[Opening MATERIAL FOR THIS EXERCISE section]

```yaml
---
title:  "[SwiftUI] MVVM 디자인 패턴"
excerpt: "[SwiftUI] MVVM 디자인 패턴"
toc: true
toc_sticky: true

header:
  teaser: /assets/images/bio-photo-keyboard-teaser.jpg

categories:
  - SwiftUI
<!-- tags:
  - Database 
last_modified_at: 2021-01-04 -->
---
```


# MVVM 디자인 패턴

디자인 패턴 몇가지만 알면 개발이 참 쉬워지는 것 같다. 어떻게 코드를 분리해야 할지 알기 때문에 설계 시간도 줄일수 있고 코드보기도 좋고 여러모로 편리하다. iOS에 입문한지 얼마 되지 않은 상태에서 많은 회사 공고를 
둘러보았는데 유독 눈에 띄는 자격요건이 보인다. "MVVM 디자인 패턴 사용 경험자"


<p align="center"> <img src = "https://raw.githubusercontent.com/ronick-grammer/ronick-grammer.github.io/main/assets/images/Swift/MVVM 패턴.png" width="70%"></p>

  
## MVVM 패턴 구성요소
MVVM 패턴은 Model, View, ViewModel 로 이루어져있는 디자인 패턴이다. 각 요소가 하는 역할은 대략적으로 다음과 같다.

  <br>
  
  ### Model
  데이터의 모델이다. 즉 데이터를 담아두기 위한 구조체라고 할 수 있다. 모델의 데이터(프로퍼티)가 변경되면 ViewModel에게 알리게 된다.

[Closing MATERIAL FOR THIS EXERCISE section]

WHAT THE EXERCISE ASKS:
Take the lines above and print them exactly.

TASK OUTPUT:
```yaml
---
title:  "[SwiftUI] MVVM 디자인 패턴"
excerpt: "[SwiftUI] MVVM 디자인 패턴"
toc: true
toc_sticky: true

header:
  teaser: /assets/images/bio-photo-keyboard-teaser.jpg

categories:
  - SwiftUI
<!-- tags:
  - Database 
last_modified_at: 2021-01-04 -->
---
```


# MVVM 디자인 패턴

디자인 패턴 몇가지만 알면 개발이 참 쉬워지는 것 같다. 어떻게 코드를 분리해야 할지 알기 때문에 설계 시간도 줄일수 있고 코드보기도 좋고 여러모로 편리하다. iOS에 입문한지 얼마 되지 않은 상태에서 많은 회사 공고를 
둘러보았는데 유독 눈에 띄는 자격요건이 보인다. "MVVM 디자인 패턴 사용 경험자"


<p align="center"> <img src = "https://raw.githubusercontent.com/ronick-grammer/ronick-grammer.github.io/main/assets/images/Swift/MVVM 패턴.png" width="70%"></p>

  
## MVVM 패턴 구성요소
MVVM 패턴은 Model, View, ViewModel 로 이루어져있는 디자인 패턴이다. 각 요소가 하는 역할은 대략적으로 다음과 같다.

  <br>
  
  ### Model
  데이터의 모델이다. 즉 데이터를 담아두기 위한 구조체라고 할 수 있다. 모델의 데이터(프로퍼티)가 변경되면 ViewModel에게 알리게 된다.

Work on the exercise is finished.